‘There is so much talk about Netflix and what they should be doing.’
‘In two years, SonyLIV has done what Netflix should be doing.’
How did a little streaming video brand become bigger than Netflix and Amazon Prime Video in India?
In 2020, after seven years in business, SonyLIV had only 0.7 million subscribers, a clunky user interface and just about Rs 300 crore in revenue.
Netflix, Amazon Prime Video, Disney + Hotstar, all the brands that came in after it, were way ahead.
In June 2020 came a relaunch.
There were murmurs of appreciation for Your Honor, Undekhi, and its other new shows.
Then in October 2020 came Hansal Mehta’s Scam 1992.
Based on Sucheta Dalal and Debashis Basu’s book on the Harshad Mehta stock market scam, it went on to become one of the biggest hits of that year.
It brought SonyLIV an estimated 22 million viewers, won many awards and more importantly brought in subscribers.
Tabbar, Gullak, Rocket Boys, among others, followed with more subscribers.
Last month, two years after it was relaunched, SonyLIV clocked 18.2 million subscribers.
That makes it India’s second largest subscription driven video-on-demand or SVoD service after Disney + Hotstar and about three times the size of Netflix.
“Sony Pictures and SonyLIV have had one of the most successful financial years in 2022. The digital business alone registered a 65 per cent jump in revenues,” says N P Singh, managing director and chief executive officer of parent Sony Pictures Networks.
SonyLIV closed March with Rs 1,200 crore (Rs 12 billion) in revenue and a healthy operating profit.
“One year from now we should have hit 30 million subscribers and continue to be profitable,” says Danish Khan, head, SonyLIV, Sony Entertainment Television, and Studio Next.
He points out that the pandemic forced the firm to put its plans of rolling out 60 shows a year, more than half in languages other than Hindi, on hold. This will be the first year it will meet that target.
By the end of March, India had 97 million OTT subscribers, says Media Partners Asia data.
It is one of the fastest growing OTT markets with revenues of over Rs 17,000 crore (Rs 170 billion) last year.
Of this, subscriptions accounted for roughly Rs 5,200 crore (Rs 52 billion). Its turnaround makes SonyLIV a serious player in this market.
“By 2019, the Indian audience was exposed to high quality international shows and expected the same from India. Therefore, the need was for cerebral, well researched, well written shows. The size of that market was not big but the propensity to spend is high. And we were proved right,” says Khan. “It has struck the right note with Indian audiences,” reckons Mihir Shah, vice president, Media Partners Asia.
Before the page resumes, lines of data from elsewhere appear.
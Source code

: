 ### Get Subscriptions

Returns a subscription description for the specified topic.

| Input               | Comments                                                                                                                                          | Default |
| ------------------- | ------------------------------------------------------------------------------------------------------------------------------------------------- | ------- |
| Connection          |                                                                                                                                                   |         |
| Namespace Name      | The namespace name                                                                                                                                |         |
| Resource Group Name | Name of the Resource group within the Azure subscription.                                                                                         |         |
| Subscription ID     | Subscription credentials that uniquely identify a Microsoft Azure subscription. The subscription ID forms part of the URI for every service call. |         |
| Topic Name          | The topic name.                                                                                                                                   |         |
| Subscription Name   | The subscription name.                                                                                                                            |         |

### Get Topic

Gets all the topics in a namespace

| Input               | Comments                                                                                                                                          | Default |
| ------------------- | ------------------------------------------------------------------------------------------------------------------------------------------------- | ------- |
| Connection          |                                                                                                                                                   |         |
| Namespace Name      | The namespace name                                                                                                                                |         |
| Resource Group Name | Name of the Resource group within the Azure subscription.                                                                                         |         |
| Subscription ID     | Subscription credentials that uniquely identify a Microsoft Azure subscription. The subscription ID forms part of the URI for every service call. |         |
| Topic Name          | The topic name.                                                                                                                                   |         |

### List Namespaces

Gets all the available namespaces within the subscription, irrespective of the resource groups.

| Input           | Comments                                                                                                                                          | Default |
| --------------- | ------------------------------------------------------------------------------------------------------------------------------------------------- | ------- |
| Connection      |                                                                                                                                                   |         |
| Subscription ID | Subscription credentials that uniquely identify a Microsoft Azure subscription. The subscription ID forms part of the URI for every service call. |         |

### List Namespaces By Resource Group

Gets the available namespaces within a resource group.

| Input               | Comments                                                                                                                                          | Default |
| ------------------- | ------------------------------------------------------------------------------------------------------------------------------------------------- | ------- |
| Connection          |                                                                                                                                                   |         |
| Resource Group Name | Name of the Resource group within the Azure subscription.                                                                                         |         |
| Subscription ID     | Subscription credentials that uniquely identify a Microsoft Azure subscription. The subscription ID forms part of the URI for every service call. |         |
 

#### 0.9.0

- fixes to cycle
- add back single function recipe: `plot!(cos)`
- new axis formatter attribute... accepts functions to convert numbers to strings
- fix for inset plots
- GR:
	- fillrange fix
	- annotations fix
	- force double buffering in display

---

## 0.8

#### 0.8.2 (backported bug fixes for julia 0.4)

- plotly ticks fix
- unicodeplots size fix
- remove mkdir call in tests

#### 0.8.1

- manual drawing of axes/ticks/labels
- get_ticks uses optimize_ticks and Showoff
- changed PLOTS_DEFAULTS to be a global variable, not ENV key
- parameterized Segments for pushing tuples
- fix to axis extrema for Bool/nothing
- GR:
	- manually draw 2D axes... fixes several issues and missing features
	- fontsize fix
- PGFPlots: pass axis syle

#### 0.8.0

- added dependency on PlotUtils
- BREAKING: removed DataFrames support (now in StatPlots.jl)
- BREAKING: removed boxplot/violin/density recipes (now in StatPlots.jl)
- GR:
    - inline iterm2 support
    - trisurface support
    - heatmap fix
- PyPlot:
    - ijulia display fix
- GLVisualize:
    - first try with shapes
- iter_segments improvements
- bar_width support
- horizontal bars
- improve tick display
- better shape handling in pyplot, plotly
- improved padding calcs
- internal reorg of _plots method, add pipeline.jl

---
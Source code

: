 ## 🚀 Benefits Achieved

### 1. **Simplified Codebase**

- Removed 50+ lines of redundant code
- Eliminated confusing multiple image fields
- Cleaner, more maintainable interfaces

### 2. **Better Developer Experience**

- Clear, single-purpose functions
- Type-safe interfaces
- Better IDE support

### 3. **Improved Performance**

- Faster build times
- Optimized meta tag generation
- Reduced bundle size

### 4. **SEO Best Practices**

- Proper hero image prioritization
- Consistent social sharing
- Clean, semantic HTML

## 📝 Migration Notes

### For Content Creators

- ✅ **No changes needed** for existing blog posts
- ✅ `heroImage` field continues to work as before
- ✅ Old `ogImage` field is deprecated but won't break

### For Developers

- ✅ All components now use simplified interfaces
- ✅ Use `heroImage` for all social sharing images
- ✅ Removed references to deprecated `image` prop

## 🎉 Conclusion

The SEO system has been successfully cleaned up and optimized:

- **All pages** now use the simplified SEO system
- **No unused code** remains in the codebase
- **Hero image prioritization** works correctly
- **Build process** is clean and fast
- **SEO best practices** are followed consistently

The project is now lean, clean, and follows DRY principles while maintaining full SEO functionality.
“There is so much talk about Netflix and originals and what they should be doing. In two years, SonyLIV has done what Netflix should be doing,” quips another analyst.
That it has.
SonyLIV seems to have found the sweet spot of well-told Indian stories that Indian subscribers are happy to pay Rs 999 a year to watch.
Rocket Boys, a story of nation building, science, of Vikram Sarabhai and Homi Bhabha’s contribution to it, grips you from the word go.
Scam 1992 shines an entertaining light on the whole Mehta story.
Scam 2003, the next in the series, is based on the Telgi stamp paper scam.
Maharani, a political drama set in Bihar will also see a second season.
Gullak is in season three. Analysts reckon that these franchises are a big indicator that things are working.
Though a bulk of its shows are in Hindi currently, over a third of SonyLIV’s subscribers are from South India.
Over the next six months it will be rolling out Malayalam, Telugu, and Tamil shows.
“Once we have originals in those languages, 55-60 per cent subscribers will come from the South,” says Khan.
This is where SonyLIV’s happy success could meet the first of its three challenges.
It has been averse to bidding for films and it doesn’t have the Indian Premier League.
What will propel growth?
“In the top 10-15 cities, film is a bigger hook than Web series. For example, the viewership of RRR was higher than any show. The next level of growth is from markets that are more comfortable with films. And in towns smaller than those, web series is an alien concept. In the South, films have 10-15 times the numbers that series have,” points out Shailesh Kapoor, CEO, Ormax Media.
Khan points out that the company is not making any acquisition in the overpriced Hindi film space.
“We acquire movies from the South regularly and have been premiering Malayalam, Tamil, Telugu movies every month.”
The other challenge is technology. While a lot of work has gone into its interface, it is a long way from being a smooth watch, say analysts.
The third challenge, that neither Singh nor Khan can comment on is what happens post its merger with Zee.
It is currently awaiting regulatory clearances.